Case Study: Stochastic Production and Cost Frontiers

I’m using Stan for some different projects and decided that it might be useful to write out the basic stochastic frontier models as a case study. These are “composed error models” and used for efficiency analysis in econometrics. The models are not that complicated but I would appreciate any feedback you can provide. In particular, is there a more elegant way of combining a user-defined function and using the loo package? I’ve found Stan to be a useful piece of software for my work, but I’m never quite sure that I’m using best practices.

Check the repository for the case study at
https://bitbucket.org/aframsey/stancase_frontier/src/master/
or view a PDF of the final output. The PDF is a little wonky.
spfstan.pdf (144.4 KB)

If there’s interest in this case study, I may update with a few of the more advanced models for panel data. Or hierarchical models. But that might generate a whole new set of questions for the Stan forums!

2 Likes

Just for concreteness, I’m pasting in one of the models from the linked repo:

functions {
   
   real hnormal_lpdf(vector y, real sigma) {

      int N = rows(y);

      vector[N] prob;
      real lprob;
      for (i in 1:N) {
         prob[i] = log(2*sigma)-log(pi())-(y[i]^2*sigma^2)/pi();
      }
      lprob = sum(prob);
      return lprob;
   }

   real nhnormal_pdf(real y, row_vector x, real alpha, vector beta, real sigma, real lambda) {
      real prob;
      real sigs = sqrt(sigma^2 + lambda);
      real delt = sqrt(lambda)/sigma;
      real epsi = y - alpha - x * beta;
      prob = (0.5) * log(2 / pi()) - log(sigs) + normal_lcdf(epsi*delt/sigs|0,1) - (epsi^2)/(2*sigs^2);
      return prob;
   }
}

data {
   int<lower=0> N; // Number of observations
   int<lower=0> K; // Number of factors of cost function
   matrix[N, K] x; // Matrix of factors of cost function
   vector[N] y;    // Vector of costs
}
parameters {
   real alpha;            // Intercept
   vector[K] beta;        // Coefficients of the cost function
   real<lower=0> sigma;   // Error standard deviation
   real<lower=0> lambda;  // Parameter of half-normal inefficiency distribution
   vector<lower=0>[N] u;  // Inefficiency terms
}
model {
   alpha ~ normal(0, 100);
   beta ~ normal(0, 100);
   sigma ~ inv_gamma(0.001, 0.001);
   lambda ~ gamma(1, 1/37.5);
   u ~ hnormal(lambda);
   y ~ normal(alpha + x * beta + u, sigma);
}
generated quantities {
   vector[N] eff;
   vector[N] log_lik;
   eff = exp(-u);
   for (i in 1:N) {
      log_lik[i] = nhnormal_pdf(y[i], x[i], alpha, beta, sigma, lambda);
   }
}

First, we don’t recommend those diffuse gamma priors—there’s a discussion in the Stan manual in the chapter on regression. We generally recommend at least weakly informative priors that indicate the scale of the parameters.

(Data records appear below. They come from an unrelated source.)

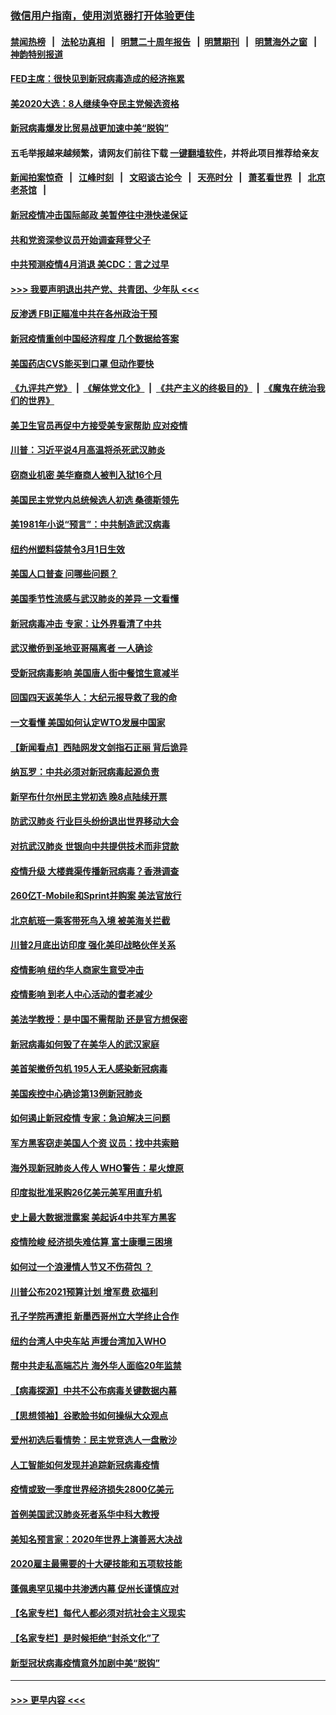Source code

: ### [微信用户指南，使用浏览器打开体验更佳](https://github.com/gfw-breaker/banned-news1/blob/master/indexes/wechat-guide.md?t=0)
#### [禁闻热榜](热点新闻.md?t=0)  &nbsp;&nbsp;|&nbsp;&nbsp; [法轮功真相](https://github.com/gfw-breaker/truth/blob/master/README.md?t=0) &nbsp;&nbsp;|&nbsp;&nbsp; [明慧二十周年报告](https://github.com/gfw-breaker/mh-reports/blob/master/README.md?t=0) &nbsp;&nbsp;|&nbsp;&nbsp;[明慧期刊](https://github.com/gfw-breaker/mh-qikan) &nbsp;&nbsp;|&nbsp;&nbsp; [明慧海外之窗](https://github.com/gfw-breaker/mh-news/blob/master/README.md?t=0) &nbsp;&nbsp;|&nbsp;&nbsp; [神韵特别报道](https://github.com/gfw-breaker/mh-news/blob/master/shenyun.md?t=0)
#### [FED主席：很快见到新冠病毒造成的经济拖累](../pages/nsc412/n11864507.md?t=02130744) 
#### [美2020大选：8人继续争夺民主党候选资格](../pages/nsc412/n11864327.md?t=02130744) 
#### [新冠病毒爆发比贸易战更加速中美“脱钩”](../pages/nsc412/n11864470.md?t=02130744) 
#### 五毛举报越来越频繁，请网友们前往下载 [一键翻墙软件](https://github.com/gfw-breaker/ssr-accounts)，并将此项目推荐给亲友
#### [新闻拍案惊奇](https://github.com/gfw-breaker/banned-news1/blob/master/pages/link4.md) &nbsp;&nbsp;|&nbsp;&nbsp; [江峰时刻](https://github.com/gfw-breaker/banned-news1/blob/master/pages/link4.md) &nbsp;&nbsp;|&nbsp;&nbsp; [文昭谈古论今](https://github.com/gfw-breaker/banned-news1/blob/master/pages/link4.md) &nbsp;&nbsp;|&nbsp;&nbsp; [天亮时分](https://github.com/gfw-breaker/banned-news1/blob/master/pages/link4.md) &nbsp;&nbsp;|&nbsp;&nbsp; [萧茗看世界](https://github.com/gfw-breaker/banned-news1/blob/master/pages/link4.md) &nbsp;&nbsp;|&nbsp;&nbsp; [北京老茶馆](https://github.com/gfw-breaker/banned-news1/blob/master/pages/link4.md) &nbsp;&nbsp;|&nbsp;&nbsp; 
#### [新冠疫情冲击国际邮政 美暂停往中港快递保证](../pages/nsc412/n11864207.md?t=02130744) 
#### [共和党资深参议员开始调查拜登父子](../pages/nsc412/n11863984.md?t=02130744) 
#### [中共预测疫情4月消退 美CDC：言之过早](../pages/nsc412/n11864310.md?t=02130744) 
#### [>>> 我要声明退出共产党、共青团、少年队 <<<](https://github.com/begood0513/goodnews/blob/master/quit/letter.md) 
#### [反渗透 FBI正瞄准中共在各州政治干预](../pages/nsc412/n11864300.md?t=02130744) 
#### [新冠疫情重创中国经济程度 几个数据给答案](../pages/nsc412/n11864203.md?t=02130744) 
#### [美国药店CVS能买到口罩 但动作要快](../pages/nsc412/n11862438.md?t=02130744) 
#### [《九评共产党》](https://github.com/begood0513/9ping.md/blob/master/README.md) &nbsp;|&nbsp; [《解体党文化》](../../../../jtdwh.md/blob/master/README.md)  &nbsp;|&nbsp; [《共产主义的终极目的》](../../../../gczydzjmd.md/blob/master/README.md) &nbsp;|&nbsp; [《魔鬼在统治我们的世界》](../../../../mgztzwmdsj.md/blob/master/README.md) 
#### [美卫生官员再促中方接受美专家帮助 应对疫情](../pages/nsc412/n11864043.md?t=02130744) 
#### [川普：习近平说4月高温将杀死武汉肺炎](../pages/nsc412/n11860814.md?t=02130744) 
#### [窃商业机密 美华裔商人被判入狱16个月](../pages/nsc412/n11863911.md?t=02130744) 
#### [美国民主党党内总统候选人初选 桑德斯领先](../pages/nsc412/n11863475.md?t=02130744) 
#### [美1981年小说“预言”：中共制造武汉病毒](../pages/nsc412/n11863306.md?t=02130744) 
#### [纽约州塑料袋禁令3月1日生效](../pages/nsc412/n11862832.md?t=02130744) 
#### [美国人口普查  问哪些问题？](../pages/nsc412/n11862808.md?t=02130744) 
#### [美国季节性流感与武汉肺炎的差异 一文看懂](../pages/nsc412/n11862428.md?t=02130744) 
#### [新冠病毒冲击 专家：让外界看清了中共](../pages/nsc412/n11862280.md?t=02130744) 
#### [武汉撤侨到圣地亚哥隔离者 一人确诊](../pages/nsc412/n11862460.md?t=02130744) 
#### [受新冠病毒影响 美国唐人街中餐馆生意减半](../pages/nsc412/n11861940.md?t=02130744) 
#### [回国四天返美华人：大纪元报导救了我的命](../pages/nsc412/n11862181.md?t=02130744) 
#### [一文看懂 美国如何认定WTO发展中国家](../pages/nsc412/n11862051.md?t=02130744) 
#### [【新闻看点】西陆网发文剑指石正丽 背后诡异](../pages/nsc412/n11861792.md?t=02130744) 
#### [纳瓦罗：中共必须对新冠病毒起源负责](../pages/nsc412/n11861810.md?t=02130744) 
#### [新罕布什尔州民主党初选 晚8点陆续开票](../pages/nsc412/n11861872.md?t=02130744) 
#### [防武汉肺炎 行业巨头纷纷退出世界移动大会](../pages/nsc412/n11861795.md?t=02130744) 
#### [对抗武汉肺炎 世银向中共提供技术而非贷款](../pages/nsc412/n11861652.md?t=02130744) 
#### [疫情升级 大楼粪渠传播新冠病毒？香港调查](../pages/nsc412/n11861556.md?t=02130744) 
#### [260亿T-Mobile和Sprint并购案 美法官放行](../pages/nsc412/n11861511.md?t=02130744) 
#### [北京航班一乘客带死鸟入境 被美海关拦截](../pages/nsc412/n11861317.md?t=02130744) 
#### [川普2月底出访印度 强化美印战略伙伴关系](../pages/nsc412/n11860557.md?t=02130744) 
#### [疫情影响  纽约华人商家生意受冲击](../pages/nsc412/n11860284.md?t=02130744) 
#### [疫情影响  到老人中心活动的耆老减少](../pages/nsc412/n11860199.md?t=02130744) 
#### [美法学教授：是中国不需帮助 还是官方想保密](../pages/nsc412/n11859492.md?t=02130744) 
#### [新冠病毒如何毁了在美华人的武汉家庭](../pages/nsc412/n11859524.md?t=02130744) 
#### [美首架撤侨包机 195人无人感染新冠病毒](../pages/nsc412/n11859908.md?t=02130744) 
#### [美国疾控中心确诊第13例新冠肺炎](../pages/nsc412/n11859966.md?t=02130744) 
#### [如何遏止新冠疫情 专家：急迫解决三问题](../pages/nsc412/n11859685.md?t=02130744) 
#### [军方黑客窃走美国人个资 议员：找中共索赔](../pages/nsc412/n11859371.md?t=02130744) 
#### [海外现新冠肺炎人传人 WHO警告：星火燎原](../pages/nsc412/n11859252.md?t=02130744) 
#### [印度拟批准采购26亿美元美军用直升机](../pages/nsc412/n11859143.md?t=02130744) 
#### [史上最大数据泄露案 美起诉4中共军方黑客](../pages/nsc412/n11859115.md?t=02130744) 
#### [疫情险峻 经济损失难估算 富士康曝三困境](../pages/nsc412/n11859120.md?t=02130744) 
#### [如何过一个浪漫情人节又不伤荷包 ？](../pages/nsc412/n11858969.md?t=02130744) 
#### [川普公布2021预算计划 增军费 砍福利](../pages/nsc412/n11859012.md?t=02130744) 
#### [孔子学院再遭拒 新墨西哥州立大学终止合作](../pages/nsc412/n11858661.md?t=02130744) 
#### [纽约台湾人中央车站  声援台湾加入WHO](../pages/nsc412/n11857757.md?t=02130744) 
#### [帮中共走私高端芯片 海外华人面临20年监禁](../pages/nsc412/n11855016.md?t=02130744) 
#### [【病毒探源】中共不公布病毒关键数据内幕](../pages/nsc412/n11856584.md?t=02130744) 
#### [【思想领袖】谷歌脸书如何操纵大众观点](../pages/nsc412/n11680874.md?t=02130744) 
#### [爱州初选后看情势：民主党竞选人一盘散沙](../pages/nsc412/n11856557.md?t=02130744) 
#### [人工智能如何发现并追踪新冠病毒疫情](../pages/nsc412/n11856398.md?t=02130744) 
#### [疫情或致一季度世界经济损失2800亿美元](../pages/nsc412/n11855639.md?t=02130744) 
#### [首例美国武汉肺炎死者系华中科大教授](../pages/nsc412/n11855500.md?t=02130744) 
#### [美知名预言家：2020年世界上演善恶大决战](../pages/nsc412/n11855418.md?t=02130744) 
#### [2020雇主最需要的十大硬技能和五项软技能](../pages/nsc412/n11850953.md?t=02130744) 
#### [蓬佩奥罕见揭中共渗透内幕 促州长谨慎应对](../pages/nsc412/n11854685.md?t=02130744) 
#### [【名家专栏】每代人都必须对抗社会主义现实](../pages/nsc412/n11831412.md?t=02130744) 
#### [【名家专栏】是时候拒绝“封杀文化”了](../pages/nsc412/n11814093.md?t=02130744) 
#### [新型冠状病毒疫情意外加剧中美“脱钩”](../pages/nsc412/n11854475.md?t=02130744) 

----
#### [ >>> 更早内容 <<< ](../indexes/nsc412-earlier.md)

You can vectorize for efficiency and you don’t need all those intermediates. This,

   real hnormal_lpdf(vector y, real sigma) {

      int N = rows(y);

      vector[N] prob;
      real lprob;
      for (i in 1:N) {
         prob[i] = log(2*sigma)-log(pi())-(y[i]^2*sigma^2)/pi();
      }
      lprob = sum(prob);
      return lprob;
   }

can be reduced to a much more efficient one liner

real hnormal_lpdf(vector y, real sigma) {
  return rows(y) * (log(2 * sigma) - log(pi()))
     - dot_self(y) / pi() * square(sigma);
}

with only N + 3 multiplications, one division, and two subtractions. I took the additional measure of guessing that y might be data, so that the dot-self and division by pi() are together so as to minimize operations involving parameters (which is where the real cost is because of the need to store the expressions and compute derivatives).

2 Likes

Hi

I know that your post about Stochastic Productions frontiers is too old, but I’m interested in this kind of models. Are your project alive?